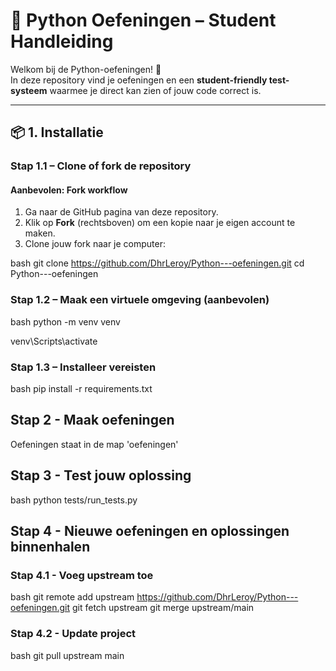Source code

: # 🐍 Python Oefeningen – Student Handleiding

Welkom bij de Python-oefeningen! 🎉  
In deze repository vind je oefeningen en een **student-friendly test-systeem** waarmee je direct kan zien of jouw code correct is.

---

## 📦 1. Installatie

### Stap 1.1 – Clone of fork de repository

#### **Aanbevolen: Fork workflow**
1. Ga naar de GitHub pagina van deze repository.
2. Klik op **Fork** (rechtsboven) om een kopie naar je eigen account te maken.
3. Clone jouw fork naar je computer:

bash
git clone https://github.com/DhrLeroy/Python---oefeningen.git
cd Python---oefeningen

### Stap 1.2 – Maak een virtuele omgeving (aanbevolen)

bash
python -m venv venv

venv\Scripts\activate


### Stap 1.3 – Installeer vereisten
bash
pip install -r requirements.txt



## Stap 2 - Maak oefeningen
Oefeningen staat in de map 'oefeningen'


## Stap 3 - Test jouw oplossing
bash
python tests/run_tests.py


## Stap 4 - Nieuwe oefeningen en oplossingen binnenhalen

### Stap 4.1 - Voeg upstream toe
bash
git remote add upstream https://github.com/DhrLeroy/Python---oefeningen.git
git fetch upstream
git merge upstream/main

### Stap 4.2 - Update project
bash
git pull upstream main

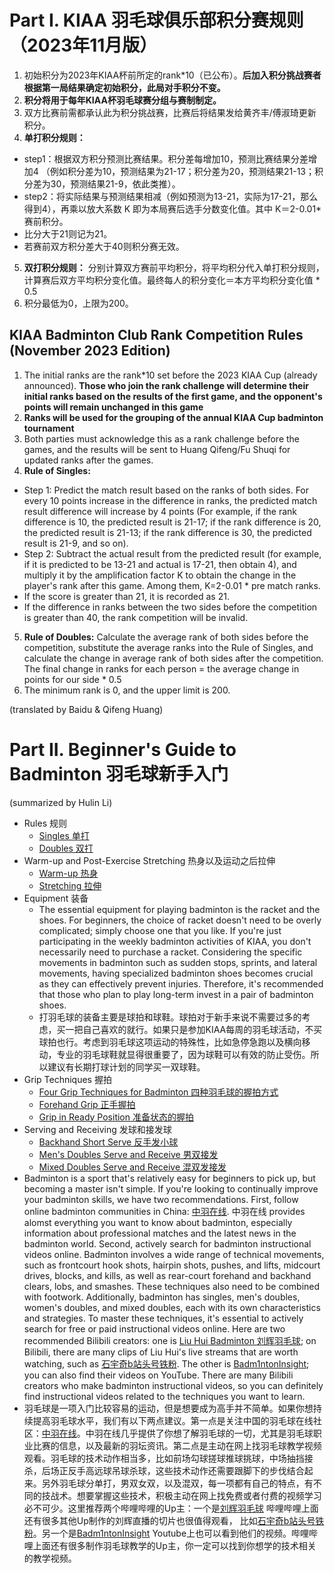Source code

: # Part I. KIAA 羽毛球俱乐部积分赛规则（2023年11月版）

1. 初始积分为2023年KIAA杯前所定的rank\*10（已公布）。**后加入积分挑战赛者根据第一局结果确定初始积分，此局对手积分不变。**
2. **积分将用于每年KIAA杯羽毛球赛分组与赛制制定。**
3. 双方比赛前需都承认此为积分挑战赛，比赛后将结果发给黄齐丰/傅淑琦更新积分。
4. **单打积分规则：**
 - step1：根据双方积分预测比赛结果。积分差每增加10，预测比赛结果分差增加4
（例如积分差为10，预测结果为21-17；积分差为20，预测结果21-13；积分差为30，预测结果21-9，依此类推）。
 - step2：将实际结果与预测结果相减（例如预测为13-21，实际为17-21，那么得到4），再乘以放大系数 K 即为本局赛后选手分数变化值。其中 K＝2-0.01\*赛前积分。
 - 比分大于21则记为21。
 - 若赛前双方积分差大于40则积分赛无效。
5. **双打积分规则：**
分别计算双方赛前平均积分，将平均积分代入单打积分规则，计算赛后双方平均积分变化值。最终每人的积分变化＝本方平均积分变化值 * 0.5
6. 积分最低为0，上限为200。

## KIAA Badminton Club Rank Competition Rules (November 2023 Edition)

1. The initial ranks are the rank*10 set before the 2023 KIAA Cup (already announced). **Those who join the rank challenge will determine their initial ranks based on the results of the first game, and the opponent's points will remain unchanged in this game**
2. **Ranks will be used for the grouping of the annual KIAA Cup badminton tournament**
3. Both parties must acknowledge this as a rank challenge before the games, and the results will be sent to Huang Qifeng/Fu Shuqi for updated ranks after the games.
4. **Rule of Singles:**
- Step 1: Predict the match result based on the ranks of both sides. For every 10 points increase in the difference in ranks, the predicted match result difference will increase by 4 points
(For example, if the rank difference is 10, the predicted result is 21-17; if the rank difference is 20, the predicted result is 21-13; if the rank difference is 30, the predicted result is 21-9, and so on).
- Step 2: Subtract the actual result from the predicted result (for example, if it is predicted to be 13-21 and actual is 17-21, then obtain 4), and multiply it by the amplification factor K to obtain the change in the player's rank after this game. Among them, K=2-0.01 * pre match ranks.
- If the score is greater than 21, it is recorded as 21.
- If the difference in ranks between the two sides before the competition is greater than 40, the rank competition will be invalid.
5. **Rule of Doubles:**
Calculate the average rank of both sides before the competition, substitute the average ranks into the Rule of Singles, and calculate the change in average rank of both sides after the competition. The final change in ranks for each person = the average change in points for our side * 0.5
6. The minimum rank is 0, and the upper limit is 200.
  
(translated by Baidu & Qifeng Huang)



# Part II. Beginner's Guide to Badminton 羽毛球新手入门

(summarized by Hulin Li)

- Rules 规则
  - [Singles 单打](https://www.bilibili.com/video/BV1VW411o74F/?spm_id_from=333.337.search-card.all.click&vd_source=b104ef70b0f358042957c68fd6aacc21)
  - [Doubles 双打](https://www.bilibili.com/video/BV1j64y1J7gD/?spm_id_from=333.337.search-card.all.click&vd_source=b104ef70b0f358042957c68fd6aacc21)
- Warm-up and Post-Exercise Stretching 热身以及运动之后拉伸
  - [Warm-up 热身](https://bbs.badmintoncn.com/forum.php?mod=viewthread&tid=1450949)
  - [Stretching 拉伸](https://www.bilibili.com/video/BV1Fu411c7hF/?spm_id_from=333.788.recommend_more_video.12&vd_source=b104ef70b0f358042957c68fd6aacc21)
- Equipment 装备
  - The essential equipment for playing badminton is the racket and the shoes. For beginners, the choice of racket doesn't need to be overly complicated; simply choose one that you like. If you're just participating in the weekly badminton activities of KIAA, you don't necessarily need to purchase a racket. Considering the specific movements in badminton such as sudden stops, sprints, and lateral movements, having specialized badminton shoes becomes crucial as they can effectively prevent injuries. Therefore, it's recommended that those who plan to play long-term invest in a pair of badminton shoes.
  - 打羽毛球的装备主要是球拍和球鞋。球拍对于新手来说不需要过多的考虑，买一把自己喜欢的就行。如果只是参加KIAA每周的羽毛球活动，不买球拍也行。考虑到羽毛球这项运动的特殊性，比如急停急跑以及横向移动，专业的羽毛球鞋就显得很重要了，因为球鞋可以有效的防止受伤。所以建议有长期打球计划的同学买一双球鞋。
- Grip Techniques 握拍
  - [Four Grip Techniques for Badminton 四种羽毛球的握拍方式](https://www.bilibili.com/video/BV1tG4y1H7XE/?spm_id_from=333.337.search-card.all.click&vd_source=b104ef70b0f358042957c68fd6aacc21)
  - [Forehand Grip 正手握拍](https://www.bilibili.com/video/BV1uL411d7bi/?spm_id_from=333.788.recommend_more_video.0&vd_source=b104ef70b0f358042957c68fd6aacc21)
  - [Grip in Ready Position 准备状态的握拍](https://www.bilibili.com/video/BV1LG4y1U73p/?spm_id_from=autoNext&vd_source=b104ef70b0f358042957c68fd6aacc21)
- Serving and Receiving 发球和接发球
  - [Backhand Short Serve 反手发小球](https://www.bilibili.com/video/BV1h84y1B7g4/?spm_id_from=333.999.0.0&vd_source=b104ef70b0f358042957c68fd6aacc21)
  - [Men's Doubles Serve and Receive 男双接发](https://www.bilibili.com/video/BV13u4y1N7Pk/?spm_id_from=333.999.0.0&vd_source=b104ef70b0f358042957c68fd6aacc21)
  - [Mixed Doubles Serve and Receive 混双发接发](https://www.bilibili.com/video/BV1vu4y157s4/?spm_id_from=333.999.0.0)
- Badminton is a sport that's relatively easy for beginners to pick up, but becoming a master isn't simple. If you're looking to continually improve your badminton skills, we have two recommendations. First, follow online badminton communities in China: [中羽在线](https://www.badmintoncn.com/). 中羽在线 provides alomst everything you want to know about badminton, especially information about professional matches and the latest news in the badminton world. Second, actively search for badminton instructional videos online. Badminton involves a wide range of technical movements, such as frontcourt hook shots, hairpin shots, pushes, and lifts, midcourt drives, blocks, and kills, as well as rear-court forehand and backhand clears, lobs, and smashes. These techniques also need to be combined with footwork. Additionally, badminton has singles, men's doubles, women's doubles, and mixed doubles, each with its own characteristics and strategies. To master these techniques, it's essential to actively search for free or paid instructional videos online. Here are two recommended Bilibili creators: one is [Liu Hui Badminton 刘辉羽毛球](https://space.bilibili.com/695650470?spm_id_from=333.337.0.0); on Bilibili, there are many clips of Liu Hui's live streams that are worth watching, such as [石宇奇b站头号铁粉](https://space.bilibili.com/122588557?spm_id_from=333.337.search-card.all.click). The other is [Badm1ntonInsight](https://space.bilibili.com/3461575237175957?spm_id_from=333.337.0.0); you can also find their videos on YouTube. There are many Bilibili creators who make badminton instructional videos, so you can definitely find instructional videos related to the techniques you want to learn.
- 羽毛球是一项入门比较容易的运动，但是想要成为高手并不简单。如果你想持续提高羽毛球水平，我们有以下两点建议。第一点是关注中国的羽毛球在线社区：[中羽在线](https://www.badmintoncn.com/)。中羽在线几乎提供了你想了解羽毛球的一切，尤其是羽毛球职业比赛的信息，以及最新的羽坛资讯。第二点是主动在网上找羽毛球教学视频观看。羽毛球的技术动作相当多，比如前场勾球搓球推球挑球，中场抽挡接杀，后场正反手高远球吊球杀球，这些技术动作还需要跟脚下的步伐结合起来。另外羽毛球分单打，男双女双，以及混双，每一项都有自己的特点，有不同的技战术。想要掌握这些技术，积极主动在网上找免费或者付费的视频学习必不可少。这里推荐两个哔哩哔哩的Up主：一个是[刘辉羽毛球](https://space.bilibili.com/695650470?spm_id_from=333.337.0.0) 哔哩哔哩上面还有很多其他Up制作的刘辉直播的切片也很值得观看， 比如[石宇奇b站头号铁粉](https://space.bilibili.com/122588557?spm_id_from=333.337.search-card.all.click)。另一个是[Badm1ntonInsight](https://space.bilibili.com/3461575237175957?spm_id_from=333.337.0.0) Youtube上也可以看到他们的视频。哔哩哔哩上面还有很多制作羽毛球教学的Up主，你一定可以找到你想学的技术相关的教学视频。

Task to carry out: Copy out nothing but the lines from the beginning of the records through the one that contains "1. The initial". Skip the pictures.

Completed task:
Source code

: # 🐍 Python Oefeningen – Student Handleiding

Welkom bij de Python-oefeningen! 🎉  
In deze repository vind je oefeningen en een **student-friendly test-systeem** waarmee je direct kan zien of jouw code correct is.

---

## 📦 1. Installatie

### Stap 1.1 – Clone of fork de repository

#### **Aanbevolen: Fork workflow**
1. Ga naar de GitHub pagina van deze repository.
2. Klik op **Fork** (rechtsboven) om een kopie naar je eigen account te maken.
3. Clone jouw fork naar je computer:

bash
git clone https://github.com/DhrLeroy/Python---oefeningen.git
cd Python---oefeningen

### Stap 1.2 – Maak een virtuele omgeving (aanbevolen)

bash
python -m venv venv

venv\Scripts\activate


### Stap 1.3 – Installeer vereisten
bash
pip install -r requirements.txt



## Stap 2 - Maak oefeningen
Oefeningen staat in de map 'oefeningen'


## Stap 3 - Test jouw oplossing
bash
python tests/run_tests.py


## Stap 4 - Nieuwe oefeningen en oplossingen binnenhalen

### Stap 4.1 - Voeg upstream toe
bash
git remote add upstream https://github.com/DhrLeroy/Python---oefeningen.git
git fetch upstream
git merge upstream/main

### Stap 4.2 - Update project
bash
git pull upstream main

Source code

: # Part I. KIAA 羽毛球俱乐部积分赛规则（2023年11月版）

1. 初始积分为2023年KIAA杯前所定的rank\*10（已公布）。**后加入积分挑战赛者根据第一局结果确定初始积分，此局对手积分不变。**
2. **积分将用于每年KIAA杯羽毛球赛分组与赛制制定。**
3. 双方比赛前需都承认此为积分挑战赛，比赛后将结果发给黄齐丰/傅淑琦更新积分。
4. **单打积分规则：**
 - step1：根据双方积分预测比赛结果。积分差每增加10，预测比赛结果分差增加4
（例如积分差为10，预测结果为21-17；积分差为20，预测结果21-13；积分差为30，预测结果21-9，依此类推）。
 - step2：将实际结果与预测结果相减（例如预测为13-21，实际为17-21，那么得到4），再乘以放大系数 K 即为本局赛后选手分数变化值。其中 K＝2-0.01\*赛前积分。
 - 比分大于21则记为21。
 - 若赛前双方积分差大于40则积分赛无效。
5. **双打积分规则：**
分别计算双方赛前平均积分，将平均积分代入单打积分规则，计算赛后双方平均积分变化值。最终每人的积分变化＝本方平均积分变化值 * 0.5
6. 积分最低为0，上限为200。

## KIAA Badminton Club Rank Competition Rules (November 2023 Edition)

1. The initial ranks are the rank*10 set before the 2023 KIAA Cup (already announced). **Those who join the rank challenge will determine their initial ranks based on the results of the first game, and the opponent's points will remain unchanged in this game**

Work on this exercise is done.